_TASK PROMPT:_ Write the entries out again. Each one must match exactly.
--- DATA EXTRACT Enclosed Below ---
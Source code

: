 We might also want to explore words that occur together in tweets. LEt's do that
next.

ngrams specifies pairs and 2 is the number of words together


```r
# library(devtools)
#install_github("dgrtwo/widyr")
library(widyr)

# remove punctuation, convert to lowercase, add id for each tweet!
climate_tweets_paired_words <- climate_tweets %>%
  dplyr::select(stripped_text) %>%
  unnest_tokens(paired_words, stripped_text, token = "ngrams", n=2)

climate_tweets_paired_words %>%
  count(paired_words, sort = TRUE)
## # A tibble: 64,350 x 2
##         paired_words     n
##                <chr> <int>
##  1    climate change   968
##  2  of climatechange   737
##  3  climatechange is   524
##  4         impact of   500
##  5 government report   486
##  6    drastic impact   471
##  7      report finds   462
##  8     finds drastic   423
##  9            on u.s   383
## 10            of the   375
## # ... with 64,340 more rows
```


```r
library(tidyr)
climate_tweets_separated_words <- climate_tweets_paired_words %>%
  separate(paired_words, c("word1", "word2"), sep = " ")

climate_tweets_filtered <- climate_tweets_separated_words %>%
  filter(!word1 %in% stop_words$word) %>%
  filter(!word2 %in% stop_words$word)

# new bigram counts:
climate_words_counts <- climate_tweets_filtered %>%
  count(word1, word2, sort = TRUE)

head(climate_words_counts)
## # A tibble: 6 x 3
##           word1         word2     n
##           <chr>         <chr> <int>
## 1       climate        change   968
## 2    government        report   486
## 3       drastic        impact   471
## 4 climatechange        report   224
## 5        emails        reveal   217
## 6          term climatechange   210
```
--- End of Enclosed DATA EXTRACT ---
_RESULT OF THE EXERCISE:_
Source code

: We might also want to explore words that occur together in tweets. LEt's do that
next.

ngrams specifies pairs and 2 is the number of words together


```r
# library(devtools)
#install_github("dgrtwo/widyr")
library(widyr)

# remove punctuation, convert to lowercase, add id for each tweet!
climate_tweets_paired_words <- climate_tweets %>%
  dplyr::select(stripped_text) %>%
  unnest_tokens(paired_words, stripped_text, token = "ngrams", n=2)

climate_tweets_paired_words %>%
  count(paired_words, sort = TRUE)
## # A tibble: 64,350 x 2
##         paired_words     n
##                <chr> <int>
##  1    climate change   968
##  2  of climatechange   737
##  3  climatechange is   524
##  4         impact of   500
##  5 government report   486
##  6    drastic impact   471
##  7      report finds   462
##  8     finds drastic   423
##  9            on u.s   383
## 10            of the   375
## # ... with 64,340 more rows
```


```r
library(tidyr)
climate_tweets_separated_words <- climate_tweets_paired_words %>%
  separate(paired_words, c("word1", "word2"), sep = " ")

climate_tweets_filtered <- climate_tweets_separated_words %>%
  filter(!word1 %in% stop_words$word) %>%
  filter(!word2 %in% stop_words$word)

# new bigram counts:
climate_words_counts <- climate_tweets_filtered %>%
  count(word1, word2, sort = TRUE)

head(climate_words_counts)
## # A tibble: 6 x 3
##           word1         word2     n
##           <chr>         <chr> <int>
## 1       climate        change   968
## 2    government        report   486
## 3       drastic        impact   471
## 4 climatechange        report   224
## 5        emails        reveal   217
## 6          term climatechange   210
```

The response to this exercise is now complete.